Your task will be to come up with an algorithm that locates the template image (Waldo's face) and the target image (the larger scene).  This is called *template matching*, and it's a primitive form of feature recognition.  

## Implementation
### Template Matching
Template matching works in a way that is very similar to filtering:  slide the template image over every location in the target image, computing some sort of metric at each position.  In practice, one commonly used choice for an error metric is the one that you've already used for matching keypoint descriptors: z-normalized sum square error.  Another choice is [normalized cross-correlation](https://en.wikipedia.org/wiki/Cross-correlation#Normalization).  Once these metrics have been computed, simply find the argmin (for SSE) or argmax (for NCC), and this will be the location of the best match.  

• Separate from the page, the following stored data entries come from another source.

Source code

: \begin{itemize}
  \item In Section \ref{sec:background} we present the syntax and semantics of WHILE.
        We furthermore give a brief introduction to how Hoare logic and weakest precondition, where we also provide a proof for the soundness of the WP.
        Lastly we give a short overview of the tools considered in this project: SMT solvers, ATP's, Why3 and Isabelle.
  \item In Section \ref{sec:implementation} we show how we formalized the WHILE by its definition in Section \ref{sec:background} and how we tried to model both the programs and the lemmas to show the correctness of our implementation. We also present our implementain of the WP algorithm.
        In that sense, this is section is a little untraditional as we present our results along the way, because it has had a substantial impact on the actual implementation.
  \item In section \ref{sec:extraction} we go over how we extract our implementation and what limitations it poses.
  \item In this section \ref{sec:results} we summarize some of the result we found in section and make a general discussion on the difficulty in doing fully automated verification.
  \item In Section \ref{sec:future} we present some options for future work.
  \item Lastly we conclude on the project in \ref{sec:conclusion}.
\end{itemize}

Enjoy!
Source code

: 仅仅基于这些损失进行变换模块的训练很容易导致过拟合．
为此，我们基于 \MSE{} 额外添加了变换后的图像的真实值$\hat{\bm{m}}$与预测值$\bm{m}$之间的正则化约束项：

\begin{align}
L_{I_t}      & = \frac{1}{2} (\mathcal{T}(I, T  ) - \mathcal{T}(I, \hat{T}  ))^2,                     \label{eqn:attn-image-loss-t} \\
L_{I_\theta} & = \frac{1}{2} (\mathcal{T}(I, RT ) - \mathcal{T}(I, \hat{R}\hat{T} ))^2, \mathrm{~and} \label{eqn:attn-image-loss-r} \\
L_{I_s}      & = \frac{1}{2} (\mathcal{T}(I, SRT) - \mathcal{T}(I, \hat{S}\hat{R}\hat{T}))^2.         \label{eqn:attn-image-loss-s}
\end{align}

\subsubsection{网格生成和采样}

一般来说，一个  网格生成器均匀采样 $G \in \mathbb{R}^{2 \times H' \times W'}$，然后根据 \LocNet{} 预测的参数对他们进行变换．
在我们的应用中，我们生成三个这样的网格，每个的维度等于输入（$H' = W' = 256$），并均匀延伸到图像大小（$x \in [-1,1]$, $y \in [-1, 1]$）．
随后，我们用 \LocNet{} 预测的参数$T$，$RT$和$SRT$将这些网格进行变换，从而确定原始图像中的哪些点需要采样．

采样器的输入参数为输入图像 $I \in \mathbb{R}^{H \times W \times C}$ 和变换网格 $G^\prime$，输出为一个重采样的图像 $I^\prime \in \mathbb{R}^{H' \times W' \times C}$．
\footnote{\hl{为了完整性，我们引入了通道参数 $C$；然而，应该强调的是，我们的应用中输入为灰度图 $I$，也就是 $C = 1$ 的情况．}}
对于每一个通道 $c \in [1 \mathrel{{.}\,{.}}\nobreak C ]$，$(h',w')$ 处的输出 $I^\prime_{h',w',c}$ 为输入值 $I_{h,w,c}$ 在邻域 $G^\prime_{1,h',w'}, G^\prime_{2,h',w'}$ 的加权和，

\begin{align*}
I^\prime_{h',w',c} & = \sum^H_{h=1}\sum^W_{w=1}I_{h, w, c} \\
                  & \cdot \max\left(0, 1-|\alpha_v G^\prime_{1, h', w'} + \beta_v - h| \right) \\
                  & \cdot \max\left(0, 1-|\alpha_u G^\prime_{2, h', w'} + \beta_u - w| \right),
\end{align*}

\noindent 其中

**Your task is to implement template matching.  Use 'waldo_template.jpg' as the template and 'waldo_1.jpg' as the target image.  Where's Waldo? **

### Not so fast!!!  What about scale!
Oh, no.  As it turns out, the template I've provided is not the same scale as the Waldo in the image.  To deal with this, you'll need to create an image pyramid for the template (See Szeliski 3.5, and [Mubarak Shah's lecture on this topic](https://www.youtube.com/watch?v=KO7jJt0WHag&feature=youtu.be)).  This essentially just means creating a sequence of downsampled images of the template, and trying each one in hopes that one of the resulting down-scaled templates matches the feature in the target image.  **Create a sequence of templates with which to perform feature matching, each one 1/2 the resolution of the previous (so 1/4 the total number of pixels).  To avoid aliasing, before downsampling perform a $\sigma=1$ Gaussian Blur of the image.  Once you've built your image pyramid, find the argmin/max in 3 dimensions (u,v,template scale)**.

## Generalization
**Waldo appears in every Where's Waldo image (obviously).  Try using the same technique on 'waldo_2.jpg'.  Does the algorithm work?**  I confess that I pulled the image of waldo for the template directly from 'waldo_1.jpg', so for the correct scale, there is something close to an exact match (i.e. SSE=0).  However, Waldo, while easily recognizable to the human eye after undergoing the small scale deformations associated with artistic license, is not so easily recognizable via template matching.  We will return to a similar problem when discussing object recognition, and hopefully this example will motivate the need to come up with representations of objects (like Waldo) that are more robust.


In [None]:
import numpy as np
import matplotlib.pyplot as plt
import math as math
import skimage.io as img_io
import skimage.filters as filters
from skimage.transform import resize
from skimage.feature import match_template
from scipy.ndimage.filters import correlate
from sklearn.preprocessing import normalize

### INFO TO PLEASE TAKE INTO ACCOUNT ###
# I did this project solo. I went to class to try to meet my partners on wednesday (I got snowed in Friday and couldn't 
# make it to class at all, and they didn't show up. I don't know either of them, as well as not knowing their last names 
# so I couldn't email them, and with no moodle page I couldn't find them that way either, so I took on the project solo.
# To make up for that, I decided using libraries where possible would be the better route to actually having something that
# would function, as well as not having to reuse code without permission from former group mates who made the code. This is
# detailed slightly further below as well.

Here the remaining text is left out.